### Records for processing:
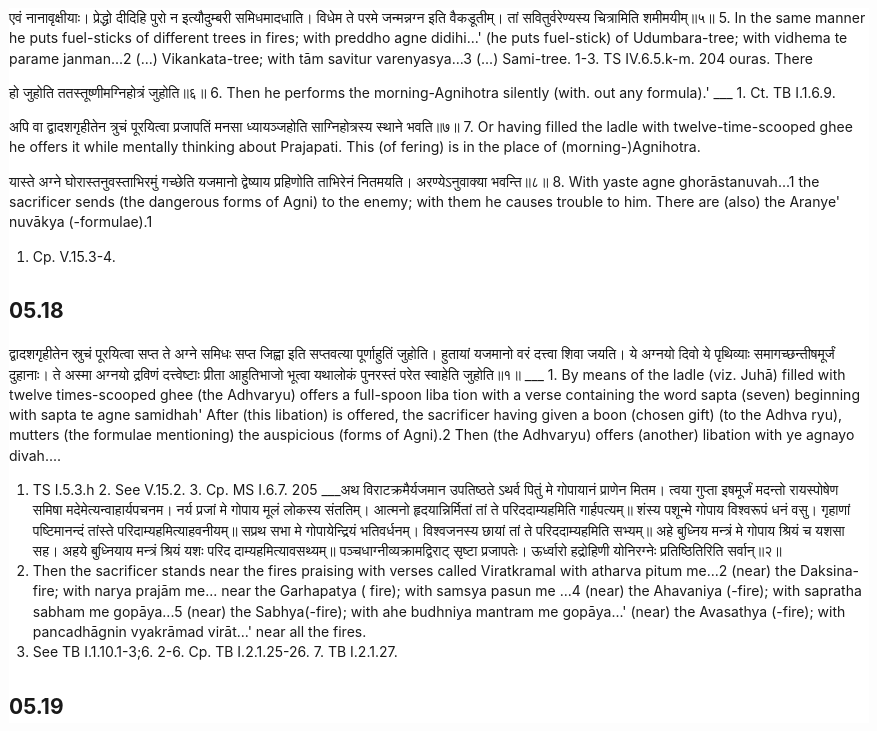 एवं नानावृक्षीयाः। प्रेद्धो दीदिहि पुरो न इत्यौदुम्बरी समिधमादधाति। विधेम ते परमे जन्मन्नग्न इति वैकडूतीम्। तां सवितुर्वरेण्यस्य चित्रामिति 
शमीमयीम्॥५॥
5. In the same manner he puts fuel-sticks of different trees in fires; with preddho agne didihi...' (he puts fuel-stick) of Udumbara-tree; with vidhema te parame janman...2 (...) Vikankata-tree; with tām savitur varenyasya...3 (...) Sami-tree. 
1-3. TS IV.6.5.k-m. 
204 
ouras. There

हो जुहोति 
ततस्तूष्णीमग्निहोत्रं जुहोति॥६॥
6. Then he performs the morning-Agnihotra silently (with. out any formula).' 
___ 1. Ct. TB I.1.6.9. 


अपि वा द्वादशगृहीतेन त्रुचं पूरयित्वा प्रजापतिं मनसा ध्यायञ्जहोति साग्निहोत्रस्य स्थाने भवति॥७॥
7. Or having filled the ladle with twelve-time-scooped ghee he offers it while mentally thinking about Prajapati. This (of fering) is in the place of (morning-)Agnihotra. 


यास्ते अग्ने घोरास्तनुवस्ताभिरमुं गच्छेति यजमानो द्वेष्याय प्रहिणोति ताभिरेनं नितमयति। अरण्येऽनुवाक्या भवन्ति॥८॥
8. With yaste agne ghorāstanuvah...1 the sacrificer sends (the dangerous forms of Agni) to the enemy; with them he causes trouble to him. There are (also) the Aranye' nuvākya (-formulae).1 
1. Cp. V.15.3-4. 
## 05.18
 


द्वादशगृहीतेन स्रुचं पूरयित्वा सप्त ते अग्ने समिधः सप्त जिह्वा इति सप्तवत्या पूर्णाहुतिं जुहोति। हुतायां यजमानो वरं दत्त्वा शिवा जयति। ये अग्नयो दिवो ये पृथिव्याः समागच्छन्तीषमूर्जं दुहानाः। ते अस्मा अग्नयो द्रविणं दत्त्वेष्टाः प्रीता आहुतिभाजो भूत्वा यथालोकं पुनरस्तं परेत स्वाहेति जुहोति॥१॥ 
___ 1. By means of the ladle (viz. Juhā) filled with twelve times-scooped ghee (the Adhvaryu) offers a full-spoon liba tion with a verse containing the word sapta (seven) beginning with sapta te agne samidhah' After (this libation) is offered, the sacrificer having given a boon (chosen gift) (to the Adhva ryu), mutters (the formulae mentioning) the auspicious (forms of Agni).2 Then (the Adhvaryu) offers (another) libation with ye agnayo divah.... 
1. TS I.5.3.h 2. See V.15.2. 3. Cp. MS I.6.7. 
205 ___अथ विराटक्रमैर्यजमान उपतिष्ठते ऽथर्व पितुं मे गोपायानं प्राणेन मितम। त्वया गुप्ता इषमूर्जं मदन्तो रायस्पोषेण समिषा मदेमेत्यन्वाहार्यपचनम। नर्य प्रजां मे गोपाय मूलं लोकस्य संततिम्। आत्मनो हृदयान्निर्मितां तां ते परिददाम्यहमिति गार्हपत्यम्॥ शंस्य पशून्मे गोपाय विश्वरूपं धनं वसु। गृहाणां पष्टिमानन्दं तांस्ते परिदाम्यहमित्याहवनीयम्॥ सप्रथ सभा मे गोपायेन्द्रियं भतिवर्धनम्। विश्वजनस्य छायां तां ते परिददाम्यहमिति सभ्यम्॥ अहे बुध्निय मन्त्रं मे गोपाय श्रियं च यशसा सह। अहये बुध्नियाय मन्त्रं श्रियं यशः परिद दाम्यहमित्यावसथ्यम्॥ पञ्चधाग्नीव्यक्रामद्विराट् सृष्टा प्रजापतेः। ऊर्ध्वारो हद्रोहिणी योनिरग्नेः प्रतिष्ठितिरिति सर्वान्॥२॥
2. Then the sacrificer stands near the fires praising with verses called Viratkramal with atharva pitum me...2 (near) the Daksina-fire; with narya prajām me... near the Garhapatya ( fire); with samsya pasun me ...4 (near) the Ahavaniya (-fire); with sapratha sabham me gopāya...5 (near) the Sabhya(-fire); with ahe budhniya mantram me gopāya...' (near) the Avasathya (-fire); with pancadhāgnin vyakrāmad virāt...' near all the fires. 
1. See TB I.1.10.1-3;6. 2-6. Cp. TB I.2.1.25-26. 7. TB I.2.1.27. 
## 05.19
 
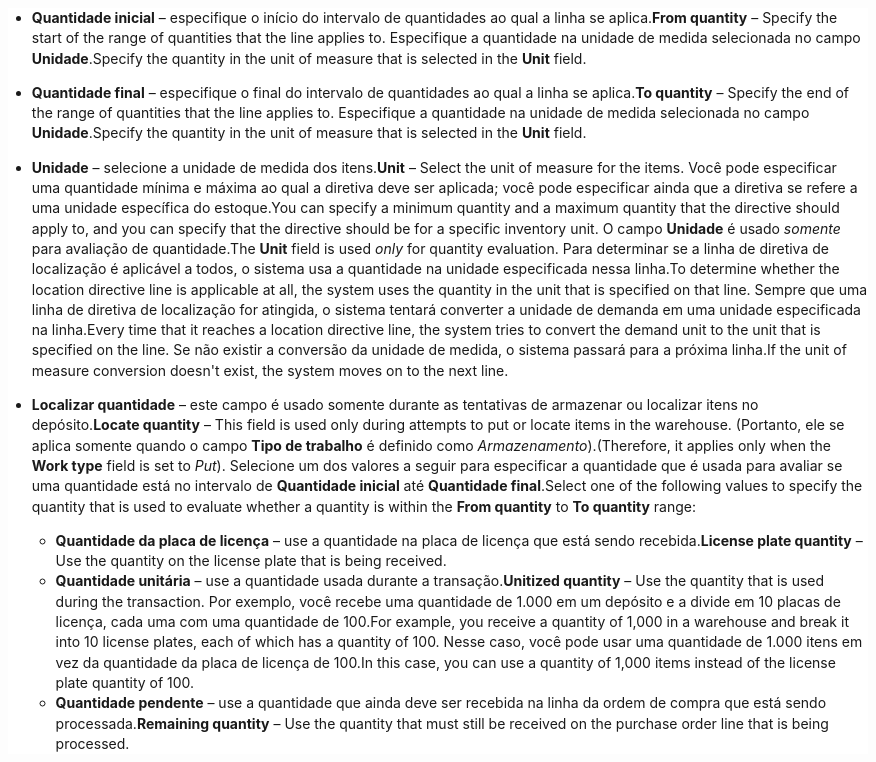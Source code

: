 - <span data-ttu-id="1801c-309">**Quantidade inicial** – especifique o início do intervalo de quantidades ao qual a linha se aplica.</span><span class="sxs-lookup"><span data-stu-id="1801c-309">**From quantity** – Specify the start of the range of quantities that the line applies to.</span></span> <span data-ttu-id="1801c-310">Especifique a quantidade na unidade de medida selecionada no campo **Unidade**.</span><span class="sxs-lookup"><span data-stu-id="1801c-310">Specify the quantity in the unit of measure that is selected in the **Unit** field.</span></span>
- <span data-ttu-id="1801c-311">**Quantidade final** – especifique o final do intervalo de quantidades ao qual a linha se aplica.</span><span class="sxs-lookup"><span data-stu-id="1801c-311">**To quantity** – Specify the end of the range of quantities that the line applies to.</span></span> <span data-ttu-id="1801c-312">Especifique a quantidade na unidade de medida selecionada no campo **Unidade**.</span><span class="sxs-lookup"><span data-stu-id="1801c-312">Specify the quantity in the unit of measure that is selected in the **Unit** field.</span></span>
- <span data-ttu-id="1801c-313">**Unidade** – selecione a unidade de medida dos itens.</span><span class="sxs-lookup"><span data-stu-id="1801c-313">**Unit** – Select the unit of measure for the items.</span></span> <span data-ttu-id="1801c-314">Você pode especificar uma quantidade mínima e máxima ao qual a diretiva deve ser aplicada; você pode especificar ainda que a diretiva se refere a uma unidade específica do estoque.</span><span class="sxs-lookup"><span data-stu-id="1801c-314">You can specify a minimum quantity and a maximum quantity that the directive should apply to, and you can specify that the directive should be for a specific inventory unit.</span></span> <span data-ttu-id="1801c-315">O campo **Unidade** é usado *somente* para avaliação de quantidade.</span><span class="sxs-lookup"><span data-stu-id="1801c-315">The **Unit** field is used *only* for quantity evaluation.</span></span> <span data-ttu-id="1801c-316">Para determinar se a linha de diretiva de localização é aplicável a todos, o sistema usa a quantidade na unidade especificada nessa linha.</span><span class="sxs-lookup"><span data-stu-id="1801c-316">To determine whether the location directive line is applicable at all, the system uses the quantity in the unit that is specified on that line.</span></span> <span data-ttu-id="1801c-317">Sempre que uma linha de diretiva de localização for atingida, o sistema tentará converter a unidade de demanda em uma unidade especificada na linha.</span><span class="sxs-lookup"><span data-stu-id="1801c-317">Every time that it reaches a location directive line, the system tries to convert the demand unit to the unit that is specified on the line.</span></span> <span data-ttu-id="1801c-318">Se não existir a conversão da unidade de medida, o sistema passará para a próxima linha.</span><span class="sxs-lookup"><span data-stu-id="1801c-318">If the unit of measure conversion doesn't exist, the system moves on to the next line.</span></span>
- <span data-ttu-id="1801c-319">**Localizar quantidade** – este campo é usado somente durante as tentativas de armazenar ou localizar itens no depósito.</span><span class="sxs-lookup"><span data-stu-id="1801c-319">**Locate quantity** – This field is used only during attempts to put or locate items in the warehouse.</span></span> <span data-ttu-id="1801c-320">(Portanto, ele se aplica somente quando o campo **Tipo de trabalho** é definido como *Armazenamento*).</span><span class="sxs-lookup"><span data-stu-id="1801c-320">(Therefore, it applies only when the **Work type** field is set to *Put*).</span></span> <span data-ttu-id="1801c-321">Selecione um dos valores a seguir para especificar a quantidade que é usada para avaliar se uma quantidade está no intervalo de **Quantidade inicial** até **Quantidade final**.</span><span class="sxs-lookup"><span data-stu-id="1801c-321">Select one of the following values to specify the quantity that is used to evaluate whether a quantity is within the **From quantity** to **To quantity** range:</span></span>

    - <span data-ttu-id="1801c-322">**Quantidade da placa de licença** – use a quantidade na placa de licença que está sendo recebida.</span><span class="sxs-lookup"><span data-stu-id="1801c-322">**License plate quantity** – Use the quantity on the license plate that is being received.</span></span>
    - <span data-ttu-id="1801c-323">**Quantidade unitária** – use a quantidade usada durante a transação.</span><span class="sxs-lookup"><span data-stu-id="1801c-323">**Unitized quantity** – Use the quantity that is used during the transaction.</span></span> <span data-ttu-id="1801c-324">Por exemplo, você recebe uma quantidade de 1.000 em um depósito e a divide em 10 placas de licença, cada uma com uma quantidade de 100.</span><span class="sxs-lookup"><span data-stu-id="1801c-324">For example, you receive a quantity of 1,000 in a warehouse and break it into 10 license plates, each of which has a quantity of 100.</span></span> <span data-ttu-id="1801c-325">Nesse caso, você pode usar uma quantidade de 1.000 itens em vez da quantidade da placa de licença de 100.</span><span class="sxs-lookup"><span data-stu-id="1801c-325">In this case, you can use a quantity of 1,000 items instead of the license plate quantity of 100.</span></span>
    - <span data-ttu-id="1801c-326">**Quantidade pendente** – use a quantidade que ainda deve ser recebida na linha da ordem de compra que está sendo processada.</span><span class="sxs-lookup"><span data-stu-id="1801c-326">**Remaining quantity** – Use the quantity that must still be received on the purchase order line that is being processed.</span></span>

### Task item:
Give again exactly the lines running from the beginning of the material above through the line that contains "Ct. TB I.1.6.9.", and leave out every picture.

### Reply to the task:
 एवं नानावृक्षीयाः। प्रेद्धो दीदिहि पुरो न इत्यौदुम्बरी समिधमादधाति। विधेम ते परमे जन्मन्नग्न इति वैकडूतीम्। तां सवितुर्वरेण्यस्य चित्रामिति 
शमीमयीम्॥५॥
5. In the same manner he puts fuel-sticks of different trees in fires; with preddho agne didihi...' (he puts fuel-stick) of Udumbara-tree; with vidhema te parame janman...2 (...) Vikankata-tree; with tām savitur varenyasya...3 (...) Sami-tree. 
1-3. TS IV.6.5.k-m. 
204 
ouras. There

हो जुहोति 
ततस्तूष्णीमग्निहोत्रं जुहोति॥६॥
6. Then he performs the morning-Agnihotra silently (with. out any formula).' 
___ 1. Ct. TB I.1.6.9. 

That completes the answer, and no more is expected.